[Opening EXERCISE INPUTS section]

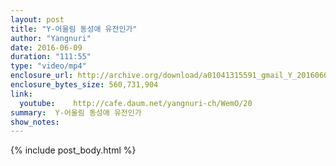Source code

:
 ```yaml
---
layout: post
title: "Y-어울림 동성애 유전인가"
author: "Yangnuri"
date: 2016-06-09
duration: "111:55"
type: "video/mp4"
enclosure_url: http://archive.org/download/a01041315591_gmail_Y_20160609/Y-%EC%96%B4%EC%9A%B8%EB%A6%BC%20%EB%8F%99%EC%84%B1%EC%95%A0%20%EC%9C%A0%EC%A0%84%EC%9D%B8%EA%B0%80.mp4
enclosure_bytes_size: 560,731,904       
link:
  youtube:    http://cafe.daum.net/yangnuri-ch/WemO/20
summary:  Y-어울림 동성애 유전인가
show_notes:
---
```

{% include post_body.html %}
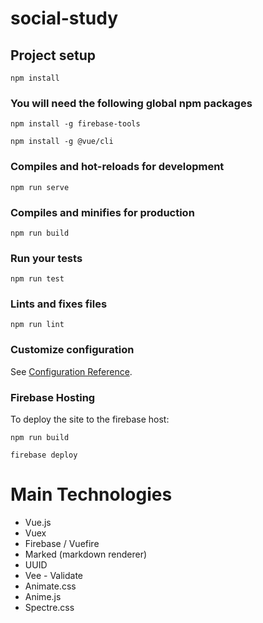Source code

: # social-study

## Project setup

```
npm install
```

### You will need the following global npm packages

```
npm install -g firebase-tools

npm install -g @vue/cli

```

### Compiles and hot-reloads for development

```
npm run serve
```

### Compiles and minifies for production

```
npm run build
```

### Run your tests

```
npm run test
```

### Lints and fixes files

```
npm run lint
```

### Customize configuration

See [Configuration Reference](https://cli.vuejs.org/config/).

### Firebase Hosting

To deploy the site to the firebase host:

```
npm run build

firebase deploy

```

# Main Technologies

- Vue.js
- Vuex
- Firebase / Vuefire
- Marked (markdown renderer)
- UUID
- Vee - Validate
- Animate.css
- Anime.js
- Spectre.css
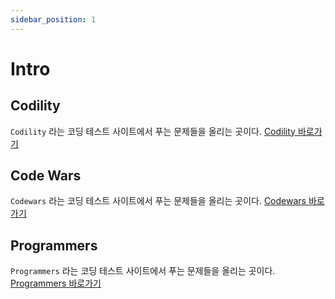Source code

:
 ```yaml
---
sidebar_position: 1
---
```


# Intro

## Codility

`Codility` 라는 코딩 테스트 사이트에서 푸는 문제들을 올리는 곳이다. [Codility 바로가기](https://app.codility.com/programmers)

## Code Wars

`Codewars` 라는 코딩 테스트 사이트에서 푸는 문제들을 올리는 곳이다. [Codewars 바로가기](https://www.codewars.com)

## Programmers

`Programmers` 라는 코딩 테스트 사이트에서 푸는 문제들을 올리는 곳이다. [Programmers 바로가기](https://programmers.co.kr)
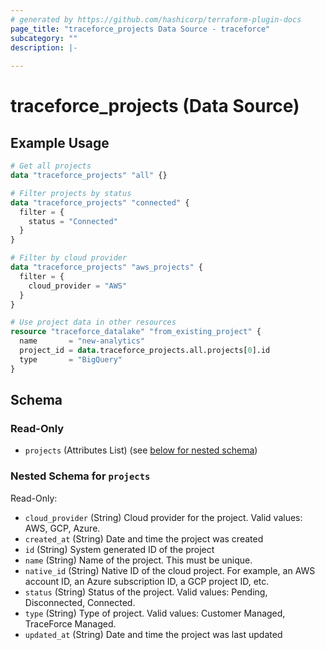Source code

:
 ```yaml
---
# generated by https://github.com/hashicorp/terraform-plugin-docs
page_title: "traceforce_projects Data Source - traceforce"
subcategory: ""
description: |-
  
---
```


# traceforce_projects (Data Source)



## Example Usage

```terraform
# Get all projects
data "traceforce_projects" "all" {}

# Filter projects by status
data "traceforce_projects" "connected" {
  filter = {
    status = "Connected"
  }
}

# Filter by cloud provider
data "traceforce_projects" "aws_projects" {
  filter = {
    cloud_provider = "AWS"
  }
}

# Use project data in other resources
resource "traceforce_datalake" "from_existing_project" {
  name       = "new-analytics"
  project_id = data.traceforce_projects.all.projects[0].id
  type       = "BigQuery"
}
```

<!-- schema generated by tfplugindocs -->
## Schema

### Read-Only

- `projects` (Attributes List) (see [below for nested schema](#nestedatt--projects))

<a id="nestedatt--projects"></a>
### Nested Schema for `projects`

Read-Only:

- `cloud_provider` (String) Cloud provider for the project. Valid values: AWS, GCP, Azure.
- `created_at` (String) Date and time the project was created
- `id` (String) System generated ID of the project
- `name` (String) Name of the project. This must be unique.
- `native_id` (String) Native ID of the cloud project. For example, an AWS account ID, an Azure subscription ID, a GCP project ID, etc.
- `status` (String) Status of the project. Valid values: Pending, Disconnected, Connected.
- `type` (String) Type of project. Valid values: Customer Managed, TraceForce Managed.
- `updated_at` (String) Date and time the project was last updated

[Closing EXERCISE INPUTS section]

## AIM OF THE TASK
Repeat the full listing above without altering a word, and skip the pictures.

## RESULT OF THIS TASK
Source code

:
 ```yaml
---
layout: post
title: "Y-어울림 동성애 유전인가"
author: "Yangnuri"
date: 2016-06-09
duration: "111:55"
type: "video/mp4"
enclosure_url: http://archive.org/download/a01041315591_gmail_Y_20160609/Y-%EC%96%B4%EC%9A%B8%EB%A6%BC%20%EB%8F%99%EC%84%B1%EC%95%A0%20%EC%9C%A0%EC%A0%84%EC%9D%B8%EA%B0%80.mp4
enclosure_bytes_size: 560,731,904       
link:
  youtube:    http://cafe.daum.net/yangnuri-ch/WemO/20
summary:  Y-어울림 동성애 유전인가
show_notes:
---
```

{% include post_body.html %}
Source code

: # social-study

## Project setup

```
npm install
```

### You will need the following global npm packages

```
npm install -g firebase-tools

npm install -g @vue/cli

```

### Compiles and hot-reloads for development

```
npm run serve
```

### Compiles and minifies for production

```
npm run build
```

### Run your tests

```
npm run test
```

### Lints and fixes files

```
npm run lint
```

### Customize configuration

See [Configuration Reference](https://cli.vuejs.org/config/).

### Firebase Hosting

To deploy the site to the firebase host:

```
npm run build

firebase deploy

```

# Main Technologies

- Vue.js
- Vuex
- Firebase / Vuefire
- Marked (markdown renderer)
- UUID
- Vee - Validate
- Animate.css
- Anime.js
- Spectre.css
Source code

:
 ```yaml
---
sidebar_position: 1
---
```


# Intro

## Codility

`Codility` 라는 코딩 테스트 사이트에서 푸는 문제들을 올리는 곳이다. [Codility 바로가기](https://app.codility.com/programmers)

## Code Wars

`Codewars` 라는 코딩 테스트 사이트에서 푸는 문제들을 올리는 곳이다. [Codewars 바로가기](https://www.codewars.com)

## Programmers

`Programmers` 라는 코딩 테스트 사이트에서 푸는 문제들을 올리는 곳이다. [Programmers 바로가기](https://programmers.co.kr)
Source code

:
 ```yaml
---
# generated by https://github.com/hashicorp/terraform-plugin-docs
page_title: "traceforce_projects Data Source - traceforce"
subcategory: ""
description: |-
  
---
```


# traceforce_projects (Data Source)



## Example Usage

```terraform
# Get all projects
data "traceforce_projects" "all" {}

# Filter projects by status
data "traceforce_projects" "connected" {
  filter = {
    status = "Connected"
  }
}

# Filter by cloud provider
data "traceforce_projects" "aws_projects" {
  filter = {
    cloud_provider = "AWS"
  }
}

# Use project data in other resources
resource "traceforce_datalake" "from_existing_project" {
  name       = "new-analytics"
  project_id = data.traceforce_projects.all.projects[0].id
  type       = "BigQuery"
}
```

<!-- schema generated by tfplugindocs -->
## Schema

### Read-Only

- `projects` (Attributes List) (see [below for nested schema](#nestedatt--projects))

<a id="nestedatt--projects"></a>
### Nested Schema for `projects`

Read-Only:

- `cloud_provider` (String) Cloud provider for the project. Valid values: AWS, GCP, Azure.
- `created_at` (String) Date and time the project was created
- `id` (String) System generated ID of the project
- `name` (String) Name of the project. This must be unique.
- `native_id` (String) Native ID of the cloud project. For example, an AWS account ID, an Azure subscription ID, a GCP project ID, etc.
- `status` (String) Status of the project. Valid values: Pending, Disconnected, Connected.
- `type` (String) Type of project. Valid values: Customer Managed, TraceForce Managed.
- `updated_at` (String) Date and time the project was last updated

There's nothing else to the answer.